COMMITTED TO CANNABIS: Peter Till will face trial over commercial drug supply charges in March.
COMMITTED TO CANNABIS: Peter Till will face trial over commercial drug supply charges in March.

Date set for drug trial of Nimbin's Peter 'The Rock' Till

CANNABIS crusader Peter "The Rock" Till has been ruled fit to stand trial over serious drugs charges in relation to the alleged seizure of 500 cannabis plants near Nimbin last year.

Lismore District Court Judge Laura Wells handed down her decision in the matter on Tuesday this week after an earlier hearing held on November 22 to assess whether Till, 50, was mentally fit to face a trial.

The Mountain Top resident will represent himself at the trial, something he has done at most court appearances since his March arrest.

It is listed to start on March 19 in Lismore District Court and run for five days.

Till remains in custody on remand, where he has been since breaching strict bail conditions shortly after his arrest nine months ago.

Last month District Court Judge Dina Yehia refused to grant Till bail after a hearing, despite Till giving evidence that he suffered from a long-term gut problem and poor eyesight which was getting worse in jail.

Judge Yehia found granting bail an "unacceptable risk" in the November 3 hearing due to a "strong" Crown case and Till's "history of non-compliance with bail conditions".

Till has repeatedly told the court he uses cannabis to cope with chronic pain.

The outspoken cannabis advocate was arrested on March 22 after allegedly Facebooking himself at an outdoor bush cannabis plantation.

Police subsequently raided the property and allegedly seized more than 500 plants worth an estimated street value of $700,000.

Till stands accused of one count of cultivating a commercial quantity of cannabis and one count of supplying an indictable quantity of the drug.

The maximum penalty for commercial cultivation of cannabis is 15 years' jail.

At a prior District Court mention on August 23, Till told the court "the law does not apply" to his case because his actions were a "medical, political and religious protest".
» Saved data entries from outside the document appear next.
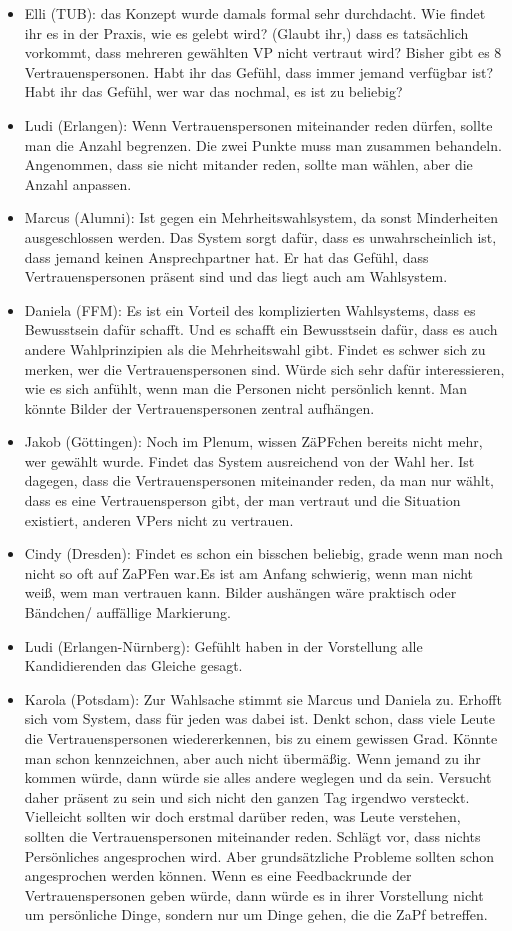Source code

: \begin{itemize}
        \item Elli (TUB): das Konzept wurde damals formal sehr durchdacht. Wie findet ihr es in der Praxis, wie es gelebt wird? (Glaubt ihr,) dass es tatsächlich vorkommt, dass mehreren gewählten VP nicht vertraut wird? Bisher gibt es 8 Vertrauenspersonen. Habt ihr das Gefühl, dass immer jemand verfügbar ist? Habt ihr das Gefühl, wer war das nochmal, es ist zu beliebig?
        \item Ludi (Erlangen): Wenn Vertrauenspersonen miteinander reden dürfen, sollte man die Anzahl begrenzen. Die zwei Punkte muss man zusammen behandeln. Angenommen, dass sie nicht mitander reden, sollte man wählen, aber die Anzahl anpassen.
        \item Marcus (Alumni): Ist gegen ein Mehrheitswahlsystem, da sonst Minderheiten ausgeschlossen werden. Das System sorgt dafür, dass es unwahrscheinlich ist, dass jemand keinen Ansprechpartner hat. Er hat das Gefühl, dass Vertrauenspersonen präsent sind und das liegt auch am Wahlsystem.
        \item Daniela (FFM): Es ist ein Vorteil des komplizierten Wahlsystems, dass es Bewusstsein dafür schafft. Und es schafft ein Bewusstsein dafür, dass es auch andere Wahlprinzipien als die Mehrheitswahl gibt. Findet es schwer sich zu merken, wer die Vertrauenspersonen sind. Würde sich sehr dafür interessieren, wie es sich anfühlt, wenn man die Personen nicht persönlich kennt. Man könnte Bilder der Vertrauenspersonen zentral aufhängen.
        \item Jakob (Göttingen): Noch im Plenum, wissen ZäPFchen bereits nicht mehr, wer gewählt wurde. Findet das System ausreichend von der Wahl her. Ist dagegen, dass die Vertrauenspersonen miteinander reden, da man nur wählt, dass es eine Vertrauensperson gibt, der man vertraut und die Situation existiert, anderen VPers nicht zu vertrauen.
        \item Cindy (Dresden): Findet es schon ein bisschen beliebig, grade wenn man noch nicht so oft auf ZaPFen war.Es ist am Anfang schwierig, wenn man nicht weiß, wem man vertrauen kann. Bilder aushängen wäre praktisch oder Bändchen/ auffällige Markierung.
        \item Ludi (Erlangen-Nürnberg): Gefühlt haben in der Vorstellung alle Kandidierenden das Gleiche gesagt.
        \item Karola (Potsdam): Zur Wahlsache stimmt sie Marcus und Daniela zu. Erhofft sich vom System, dass für jeden was dabei ist. Denkt schon, dass viele Leute die Vertrauenspersonen wiedererkennen, bis zu einem gewissen Grad. Könnte man schon kennzeichnen, aber auch nicht übermäßig. Wenn jemand zu ihr kommen würde, dann würde sie alles andere weglegen und da sein. Versucht daher präsent zu sein und sich nicht den ganzen Tag irgendwo versteckt. Vielleicht sollten wir doch erstmal darüber reden, was Leute verstehen, sollten die Vertrauenspersonen miteinander reden. Schlägt vor, dass nichts Persönliches angesprochen wird. Aber grundsätzliche Probleme sollten schon angesprochen werden können. Wenn es eine Feedbackrunde der Vertrauenspersonen geben würde, dann würde es in ihrer Vorstellung nicht um persönliche Dinge, sondern nur um Dinge gehen, die die ZaPf betreffen.

\end{itemize}
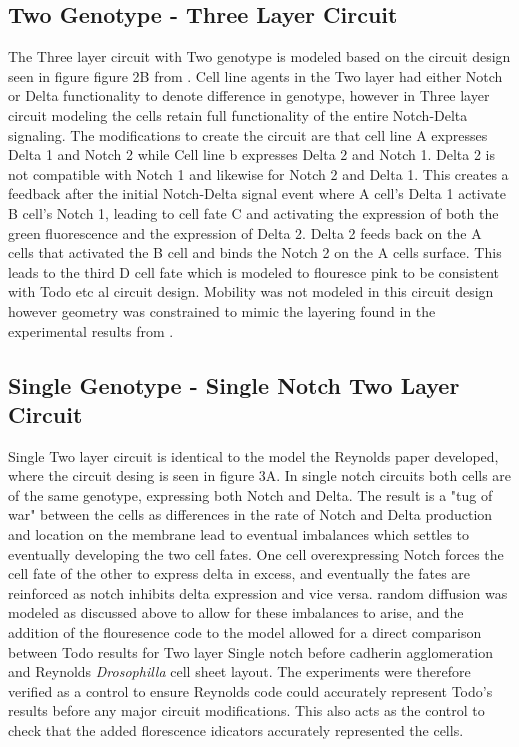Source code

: \documentclass[12pt]{ifacconf}
\begin{document}
\subsection{Two Genotype - Three Layer Circuit}

The Three layer circuit with Two genotype is modeled based on the circuit design seen in figure figure 2B from \cite{TP:18}. Cell line agents in the Two layer had either Notch or Delta functionality to denote difference in genotype, however in Three layer circuit modeling the cells retain full functionality of the entire Notch-Delta signaling. The modifications to create the circuit are that cell line A expresses Delta 1 and Notch 2 while Cell line b expresses Delta 2 and Notch 1. Delta 2 is not compatible with Notch 1 and likewise for Notch 2 and Delta 1. This creates a feedback after the initial Notch-Delta signal event where A cell's Delta 1 activate B cell's Notch 1, leading to cell fate C and activating the expression of both the green fluorescence and the expression of Delta 2. Delta 2 feeds back on the A cells that activated the B cell and binds the Notch 2 on the A cells surface. This leads to the third D cell fate which is modeled to flouresce pink to be consistent with Todo etc al circuit design. Mobility was not modeled in this circuit design however geometry was constrained to mimic the layering found in the experimental results from \cite{TP:18}. 


\subsection{Single Genotype - Single Notch Two Layer Circuit}

Single Two layer circuit is identical to the model the Reynolds paper developed, where the circuit desing is seen in figure 3A. In single notch circuits both cells are of the same genotype, expressing both Notch and Delta. The result is a "tug of war" between the cells as differences in the rate of Notch and Delta production and location on the membrane lead to eventual imbalances which settles to eventually developing the two cell fates. One cell overexpressing Notch forces the cell fate of the other to express delta in excess, and eventually the fates are reinforced as notch inhibits delta expression and vice versa. random diffusion was modeled as discussed above to allow for these imbalances to arise, and the addition of the flouresence code to the model allowed for a direct comparison between Todo results for Two layer Single notch before cadherin agglomeration and Reynolds \emph{Drosophilla} cell sheet layout. The experiments were therefore verified as a control to ensure Reynolds code could accurately represent Todo's results before any major circuit modifications. This also acts as the control to check that the added florescence idicators accurately represented the cells. 
\end{document}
He cited at least five sections of the Australian Constitution to argue the Crown case was "useless" and "irrelevant" because there was "good intent" when he committed the alleged crimes.

He also claimed the land on which the plants were growing was "community space".

The trial is listed to start on March 19 next year in Lismore District Court, with an estimated duration of five days.

It is also listed for a preliminary mention on March 15.